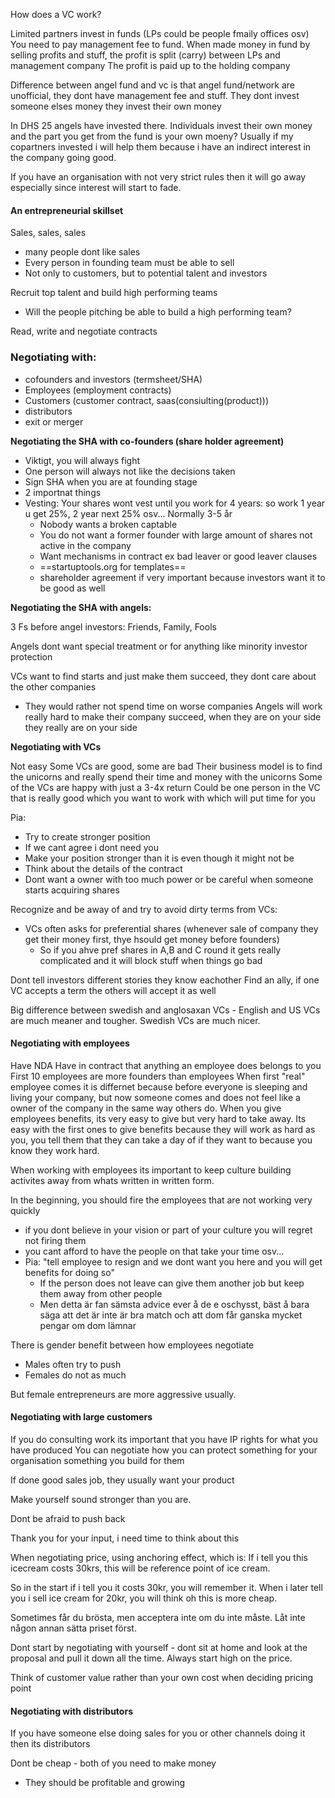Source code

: How does a VC work?

Limited partners invest in funds (LPs could be people fmaily offices osv)
You need to pay management fee to fund.
When made money in fund by selling profits and stuff, the profit is split (carry) between LPs and management company
The profit is paid up to the holding company

Difference between angel fund and vc is that angel fund/network are unofficial, they dont have management fee and stuff. They dont invest someone elses money they invest their own money

In DHS 25 angels have invested there. Individuals invest their own money and the part you get from the fund is your own moeny? Usually if my copartners invested i will help them because i have an indirect interest in the company going good. 

If you have an organisation with not very strict rules then it will go away especially since interest will start to fade.


#### An entrepreneurial skillset

Sales, sales, sales
- many people dont like sales
- Every person in founding team must be able to sell
- Not only to customers, but to potential talent and investors

Recruit top talent and build high performing teams
- Will the people pitching be able to build a high performing team?

Read, write and negotiate contracts



### Negotiating with:
- cofounders and investors (termsheet/SHA)
- Employees (employment contracts)
- Customers (customer contract, saas(consiulting(product)))
- distributors
- exit or merger

**Negotiating the SHA with co-founders (share holder agreement)**
- Viktigt, you will always fight
- One person will always not like the decisions taken
- Sign SHA when you are at founding stage
- 2 importnat things
- Vesting: Your shares wont vest until you work for 4 years: so work 1 year u get 25%, 2 year next 25% osv... Normally 3-5 år
	- Nobody wants a broken captable
	- You do not want a former founder with large amount of shares not active in the company
	- Want mechanisms in contract ex bad leaver or good leaver clauses
	- ==startuptools.org for templates==
	- shareholder agreement if very important because investors want it to be good as well

**Negotiating the SHA with angels:**

3 Fs before angel investors: Friends, Family, Fools

Angels dont want special treatment or for anything like minority investor protection

VCs want to find starts and just make them succeed, they dont care about the other companies
- They would rather not spend time on worse companies
Angels will work really hard to make their company succeed, when they are on your side they really are on your side

**Negotiating with VCs**

Not easy
Some VCs are good, some are bad
Their business model is to find the unicorns and really spend their time and money with the unicorns
Some of the VCs are happy with just a 3-4x return
Could be one person in the VC that is really good which you want to work with which will put time for you

Pia:
- Try to create stronger position
- If we cant agree i dont need you
- Make your position stronger than it is even though it might not be
- Think about the details of the contract
- Dont want a owner with too much power or be careful when someone starts acquiring shares

Recognize and be away of and try to avoid dirty terms from VCs:
- VCs often asks for preferential shares (whenever sale of company they get their money first, thye hsould get money before founders)
	- So if you ahve pref shares in A,B and C round it gets really complicated and it will block stuff when things go bad

Dont tell investors different stories they know eachother
Find an ally, if one VC accepts a term the others will accept it as well

Big difference between swedish and anglosaxan VCs - English and US VCs are much meaner and tougher. Swedish VCs are much nicer.

#### Negotiating with employees
Have NDA
Have in contract that anything an employee does belongs to you
First 10 employees are more founders than employees
When first "real" employee comes it is differnet because before everyone is sleeping and living your company, but now someone comes and does not feel like a owner of the company in the same way others do. 
When you give employees benefits, its very easy to give but very hard to take away.
Its easy with the first ones to give benefits because they will work as hard as you, you tell them that they can take a day of if they want to because you know they work hard.

When working with employees its important to keep culture building activites away from whats written in written form.

In the beginning, you should fire the employees that are not working very quickly
- if you dont believe in your vision or part of your culture you will regret not firing them
- you cant afford to have the people on that take your time osv...
- Pia: "tell employee to resign and we dont want you here and you will get benefits for doing so" 
	- If the person does not leave can give them another job but keep them away from other people
	- Men detta är fan sämsta advice ever å de e oschysst, bäst å bara säga att det är inte är bra match och att dom får ganska mycket pengar om dom lämnar

There is gender benefit between how employees negotiate
- Males often try to push
- Females do not as much

But female entrepreneurs are more aggressive usually.


#### Negotiating with large customers
If you do consulting work its important that you have IP rights for what you have produced
You can negotiate how you can protect something for your organisation something you build for them

If done good sales job, they usually want your product

Make yourself sound stronger than you are. 

Dont be afraid to push back

Thank you for your input, i need time to think about this

When negotiating price, using anchoring effect, which is: If i tell you this icecream costs 30krs, this will be reference point of ice cream.

So in the start if i tell you it costs 30kr, you will remember it. When i later tell you i sell ice cream for 20kr, you will think oh this is more cheap.


Sometimes får du brösta, men acceptera inte om du inte måste. Låt inte någon annan sätta priset först.

Dont start by negotiating with yourself - dont sit at home and look at the proposal and pull it down all the time. Always start high on the price.

Think of customer value rather than your own cost when deciding pricing point

#### Negotiating with distributors
If you have someone else doing sales for you or other channels doing it then its distributors

Dont be cheap - both of you need to make money
- They should be profitable and growing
════════════════════
**Task brief**
Write out exactly the lines that fall from the line with "- Not only to" to the line with "- Want mechanisms" in the records above, keeping both ends.

**Answer space**
- Not only to customers, but to potential talent and investors

Recruit top talent and build high performing teams
- Will the people pitching be able to build a high performing team?

Read, write and negotiate contracts



### Negotiating with:
- cofounders and investors (termsheet/SHA)
- Employees (employment contracts)
- Customers (customer contract, saas(consiulting(product)))
- distributors
- exit or merger

**Negotiating the SHA with co-founders (share holder agreement)**
- Viktigt, you will always fight
- One person will always not like the decisions taken
- Sign SHA when you are at founding stage
- 2 importnat things
- Vesting: Your shares wont vest until you work for 4 years: so work 1 year u get 25%, 2 year next 25% osv... Normally 3-5 år
	- Nobody wants a broken captable
	- You do not want a former founder with large amount of shares not active in the company
	- Want mechanisms in contract ex bad leaver or good leaver clauses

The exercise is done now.